(Dataset items)
········

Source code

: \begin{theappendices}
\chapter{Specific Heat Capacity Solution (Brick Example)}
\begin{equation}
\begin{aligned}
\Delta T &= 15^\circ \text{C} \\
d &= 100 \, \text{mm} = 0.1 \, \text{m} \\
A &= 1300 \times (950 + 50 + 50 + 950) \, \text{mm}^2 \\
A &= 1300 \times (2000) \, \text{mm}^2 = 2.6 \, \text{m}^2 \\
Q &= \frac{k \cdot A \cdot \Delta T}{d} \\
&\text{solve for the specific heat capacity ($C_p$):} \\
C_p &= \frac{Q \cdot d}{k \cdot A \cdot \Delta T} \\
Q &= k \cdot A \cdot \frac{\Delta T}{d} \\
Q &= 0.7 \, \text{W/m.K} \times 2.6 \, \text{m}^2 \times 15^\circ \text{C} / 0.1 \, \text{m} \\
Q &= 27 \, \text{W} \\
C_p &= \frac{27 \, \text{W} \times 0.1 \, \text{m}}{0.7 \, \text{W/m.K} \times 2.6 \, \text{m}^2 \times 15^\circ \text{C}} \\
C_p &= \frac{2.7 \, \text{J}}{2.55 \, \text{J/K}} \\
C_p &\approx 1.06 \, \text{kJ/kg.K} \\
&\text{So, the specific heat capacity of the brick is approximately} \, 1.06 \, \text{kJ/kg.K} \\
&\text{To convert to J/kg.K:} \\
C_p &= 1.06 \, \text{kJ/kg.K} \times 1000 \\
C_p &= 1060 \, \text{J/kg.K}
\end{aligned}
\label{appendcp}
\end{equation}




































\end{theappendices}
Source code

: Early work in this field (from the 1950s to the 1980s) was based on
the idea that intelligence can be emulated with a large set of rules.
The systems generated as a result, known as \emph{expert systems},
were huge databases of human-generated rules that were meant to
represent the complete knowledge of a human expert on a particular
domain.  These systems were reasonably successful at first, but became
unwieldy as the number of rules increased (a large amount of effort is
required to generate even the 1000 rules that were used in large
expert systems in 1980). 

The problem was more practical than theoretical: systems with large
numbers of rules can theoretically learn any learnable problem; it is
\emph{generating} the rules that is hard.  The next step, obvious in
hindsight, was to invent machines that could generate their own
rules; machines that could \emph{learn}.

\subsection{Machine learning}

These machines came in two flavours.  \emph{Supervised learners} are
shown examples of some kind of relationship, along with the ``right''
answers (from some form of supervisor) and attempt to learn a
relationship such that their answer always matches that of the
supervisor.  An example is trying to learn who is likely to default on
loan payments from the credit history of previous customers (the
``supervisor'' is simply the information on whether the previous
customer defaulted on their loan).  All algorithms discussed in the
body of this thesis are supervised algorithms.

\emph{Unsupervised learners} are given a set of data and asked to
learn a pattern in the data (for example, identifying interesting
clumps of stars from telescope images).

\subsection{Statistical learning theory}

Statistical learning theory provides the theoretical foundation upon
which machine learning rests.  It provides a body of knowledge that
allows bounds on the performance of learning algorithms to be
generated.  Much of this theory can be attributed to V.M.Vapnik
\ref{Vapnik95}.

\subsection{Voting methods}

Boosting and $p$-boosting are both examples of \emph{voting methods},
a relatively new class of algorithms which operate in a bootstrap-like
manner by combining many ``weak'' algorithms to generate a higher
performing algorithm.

········

- **Exercise goal**
Only the final stretch of the entries above is needed: print exactly the lines from the line containing "a relatively new" through the last one.

- **Solution for this exercise**
a relatively new class of algorithms which operate in a bootstrap-like
manner by combining many ``weak'' algorithms to generate a higher
performing algorithm.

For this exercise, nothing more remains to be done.